** THE DATA **
- - - -

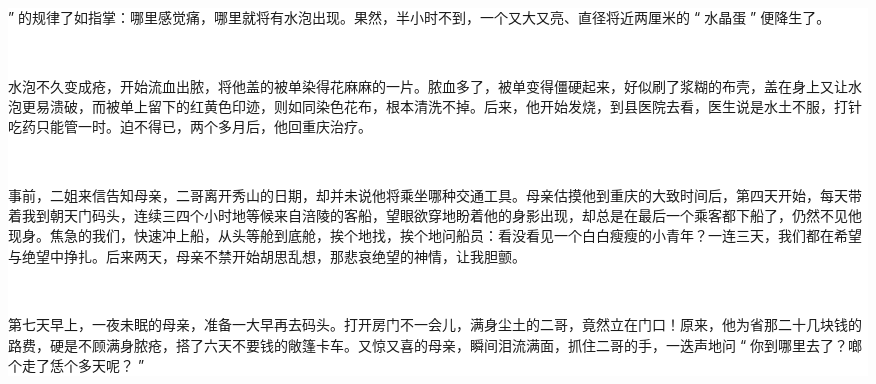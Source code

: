  <span class="s2">
   ”
  </span>
  <span class="s1">
   的规律了如指掌：哪里感觉痛，哪里就将有水泡出现。果然，半小时不到，一个又大又亮、直径将近两厘米的
  </span>
  <span class="s2">
   “
  </span>
  <span class="s1">
   水晶蛋
  </span>
  <span class="s2">
   ”
  </span>
  <span class="s1">
   便降生了。
  </span>
 </p>
 <p class="p1">
  <span class="s1">
  </span>
  <br/>
 </p>
 <p class="p2">
  <span class="s1">
   水泡不久变成疮，开始流血出脓，将他盖的被单染得花麻麻的一片。脓血多了，被单变得僵硬起来，好似刷了浆糊的布壳，盖在身上又让水泡更易溃破，而被单上留下的红黄色印迹，则如同染色花布，根本清洗不掉。后来，他开始发烧，到县医院去看，医生说是水土不服，打针吃药只能管一时。迫不得已，两个多月后，他回重庆治疗。
  </span>
 </p>
 <p class="p1">
  <span class="s1">
  </span>
  <br/>
 </p>
 <p class="p2">
  <span class="s1">
   事前，二姐来信告知母亲，二哥离开秀山的日期，却并未说他将乘坐哪种交通工具。母亲估摸他到重庆的大致时间后，第四天开始，每天带着我到朝天门码头，连续三四个小时地等候来自涪陵的客船，望眼欲穿地盼着他的身影出现，却总是在最后一个乘客都下船了，仍然不见他现身。焦急的我们，快速冲上船，从头等舱到底舱，挨个地找，挨个地问船员：看没看见一个白白瘦瘦的小青年？一连三天，我们都在希望与绝望中挣扎。后来两天，母亲不禁开始胡思乱想，那悲哀绝望的神情，让我胆颤。
  </span>
 </p>
 <p class="p1">
  <span class="s1">
  </span>
  <br/>
 </p>
 <p class="p2">
  <span class="s1">
   第七天早上，一夜未眠的母亲，准备一大早再去码头。打开房门不一会儿，满身尘土的二哥，竟然立在门口！原来，他为省那二十几块钱的路费，硬是不顾满身脓疮，搭了六天不要钱的敞篷卡车。又惊又喜的母亲，瞬间泪流满面，抓住二哥的手，一迭声地问
  </span>
  <span class="s2">
   “
  </span>
  <span class="s1">
   你到哪里去了？啷个走了恁个多天呢？
  </span>
  <span class="s2">
   ”
  </span>
 </p>
 <p class="p1">
  <span class="s1">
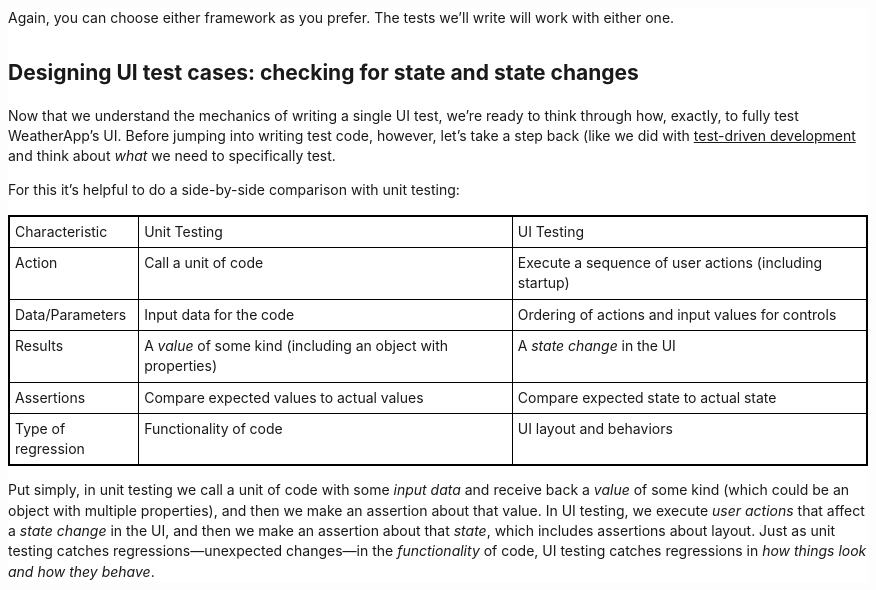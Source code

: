 Again, you can choose either framework as you prefer. The tests we’ll write will work with either one.

## Designing UI test cases: checking for state and state changes

Now that we understand the mechanics of writing a single UI test, we’re ready to think through how, exactly, to fully test WeatherApp’s UI. Before jumping into writing test code, however, let’s take a step back (like we did with [test-driven development](test-driven-development.md) and think about *what* we need to specifically test.

For this it’s helpful to do a side-by-side comparison with unit testing:

<style>
    table, th, td {
        border: 1px solid black;
        border-collapse: collapse;
    }
    th, td {
        padding: 5px;
    }
</style>
<table>
<thead>
<tr>
<td>Characteristic</td><td>Unit Testing</td><td>UI Testing</td>
</tr>
</thead>
<tbody>
<tr>
<td>Action</td><td>Call a unit of code</td><td>Execute a sequence of user actions (including startup)</td>
</tr>
<tr>
<td>Data/Parameters</td><td>Input data for the code</td><td>Ordering of actions and input values for controls</td>
</tr>
<tr>
<td>Results</td><td>A <em>value</em> of some kind (including an object with properties)</td><td>A <em>state change</em> in the UI</td>
</tr>
<tr>
<td>Assertions</td><td>Compare expected values to actual values</td><td>Compare expected state to actual state</td>
</tr>
<tr>
<td>Type of regression</td><td>Functionality of code</td><td>UI layout and behaviors</td>
</tr>
</tbody>
</table>

Put simply, in unit testing we call a unit of code with some *input data* and receive back a *value* of some kind (which could be an object with multiple properties), and then we make an assertion about that value. In UI testing, we execute *user actions* that affect a *state change* in the UI, and then we make an assertion about that *state*, which includes assertions about layout. Just as unit testing catches regressions—unexpected changes—in the *functionality* of code, UI testing catches regressions in *how things look and how they behave*.
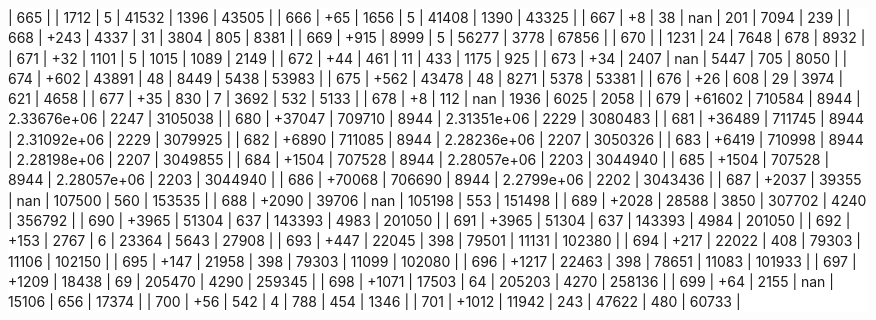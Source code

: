 | 665 |        |   1712           |     5          |  41532           |     1396 |   43505 |
| 666 |    +65 |   1656           |     5          |  41408           |     1390 |   43325 |
| 667 |     +8 |     38           |   nan          |    201           |     7094 |     239 |
| 668 |   +243 |   4337           |    31          |   3804           |      805 |    8381 |
| 669 |   +915 |   8999           |     5          |  56277           |     3778 |   67856 |
| 670 |        |   1231           |    24          |   7648           |      678 |    8932 |
| 671 |    +32 |   1101           |     5          |   1015           |     1089 |    2149 |
| 672 |    +44 |    461           |    11          |    433           |     1175 |     925 |
| 673 |    +34 |   2407           |   nan          |   5447           |      705 |    8050 |
| 674 |   +602 |  43891           |    48          |   8449           |     5438 |   53983 |
| 675 |   +562 |  43478           |    48          |   8271           |     5378 |   53381 |
| 676 |    +26 |    608           |    29          |   3974           |      621 |    4658 |
| 677 |    +35 |    830           |     7          |   3692           |      532 |    5133 |
| 678 |     +8 |    112           |   nan          |   1936           |     6025 |    2058 |
| 679 | +61602 | 710584           |  8944          |      2.33676e+06 |     2247 | 3105038 |
| 680 | +37047 | 709710           |  8944          |      2.31351e+06 |     2229 | 3080483 |
| 681 | +36489 | 711745           |  8944          |      2.31092e+06 |     2229 | 3079925 |
| 682 |  +6890 | 711085           |  8944          |      2.28236e+06 |     2207 | 3050326 |
| 683 |  +6419 | 710998           |  8944          |      2.28198e+06 |     2207 | 3049855 |
| 684 |  +1504 | 707528           |  8944          |      2.28057e+06 |     2203 | 3044940 |
| 685 |  +1504 | 707528           |  8944          |      2.28057e+06 |     2203 | 3044940 |
| 686 | +70068 | 706690           |  8944          |      2.2799e+06  |     2202 | 3043436 |
| 687 |  +2037 |  39355           |   nan          | 107500           |      560 |  153535 |
| 688 |  +2090 |  39706           |   nan          | 105198           |      553 |  151498 |
| 689 |  +2028 |  28588           |  3850          | 307702           |     4240 |  356792 |
| 690 |  +3965 |  51304           |   637          | 143393           |     4983 |  201050 |
| 691 |  +3965 |  51304           |   637          | 143393           |     4984 |  201050 |
| 692 |   +153 |   2767           |     6          |  23364           |     5643 |   27908 |
| 693 |   +447 |  22045           |   398          |  79501           |    11131 |  102380 |
| 694 |   +217 |  22022           |   408          |  79303           |    11106 |  102150 |
| 695 |   +147 |  21958           |   398          |  79303           |    11099 |  102080 |
| 696 |  +1217 |  22463           |   398          |  78651           |    11083 |  101933 |
| 697 |  +1209 |  18438           |    69          | 205470           |     4290 |  259345 |
| 698 |  +1071 |  17503           |    64          | 205203           |     4270 |  258136 |
| 699 |    +64 |   2155           |   nan          |  15106           |      656 |   17374 |
| 700 |    +56 |    542           |     4          |    788           |      454 |    1346 |
| 701 |  +1012 |  11942           |   243          |  47622           |      480 |   60733 |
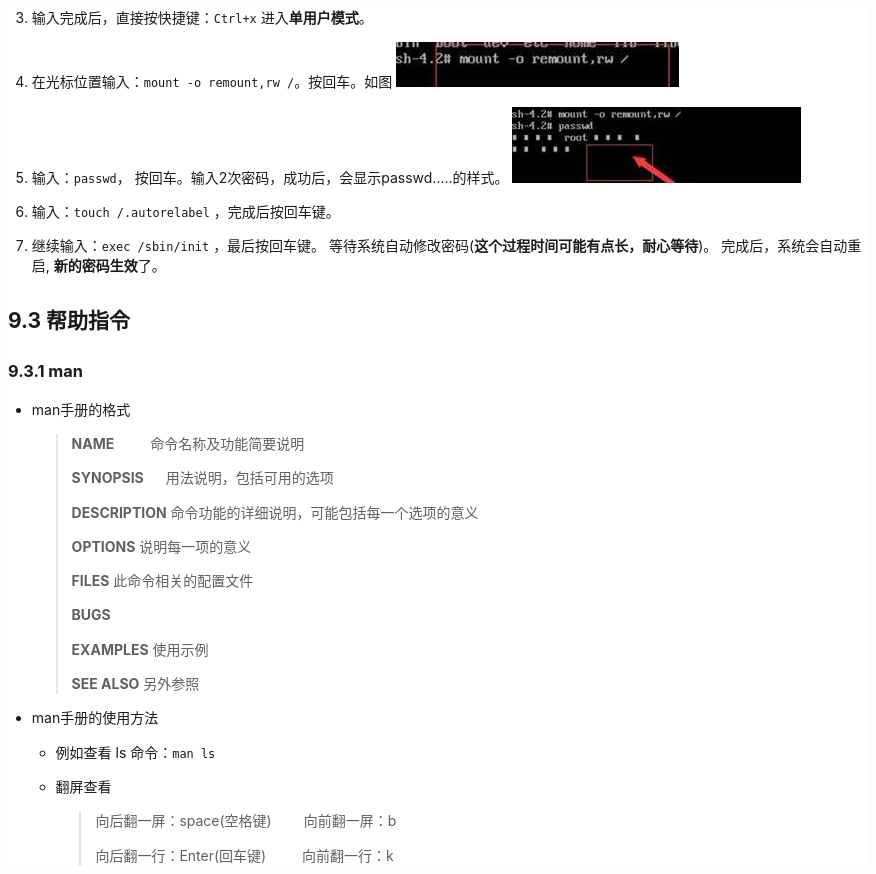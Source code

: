 3. 输入完成后，直接按快捷键：`Ctrl+x` 进入**单用户模式**。

4. 在光标位置输入：`mount -o remount,rw /`。按回车。如图
   ![img](image/clip_image006.jpg)

5. 输入：`passwd`， 按回车。输入2次密码，成功后，会显示passwd.....的样式。
   ![img](image/clip_image008.jpg)

6. 输入：`touch /.autorelabel` ，完成后按回车键。

7. 继续输入：`exec /sbin/init` ，最后按回车键。
   等待系统自动修改密码(**这个过程时间可能有点长，耐心等待**)。
   完成后，系统会自动重启, **新的密码生效**了。

   

## 9.3 帮助指令

### 9.3.1 man

- man手册的格式

  > **NAME**     　　  命令名称及功能简要说明
  >
  > **SYNOPSIS**   　  用法说明，包括可用的选项
  >
  > **DESCRIPTION**   命令功能的详细说明，可能包括每一个选项的意义
  >
  > **OPTIONS**       说明每一项的意义
  >
  > **FILES**          此命令相关的配置文件    
  >
  > **BUGS**     
  >
  > **EXAMPLES**     使用示例
  >
  > **SEE ALSO**      另外参照

- man手册的使用方法

  - 例如查看 ls 命令：`man ls` 

  - 翻屏查看

    > 向后翻一屏：space(空格键)  　　向前翻一屏：b
    >
    > 向后翻一行：Enter(回车键)  　　 向前翻一行：k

- - - -

** EXERCISE **
Across the listing above, count every line containing the string "user" and give the result with no comment.

** RESPONSE FOR THIS EXERCISE **
2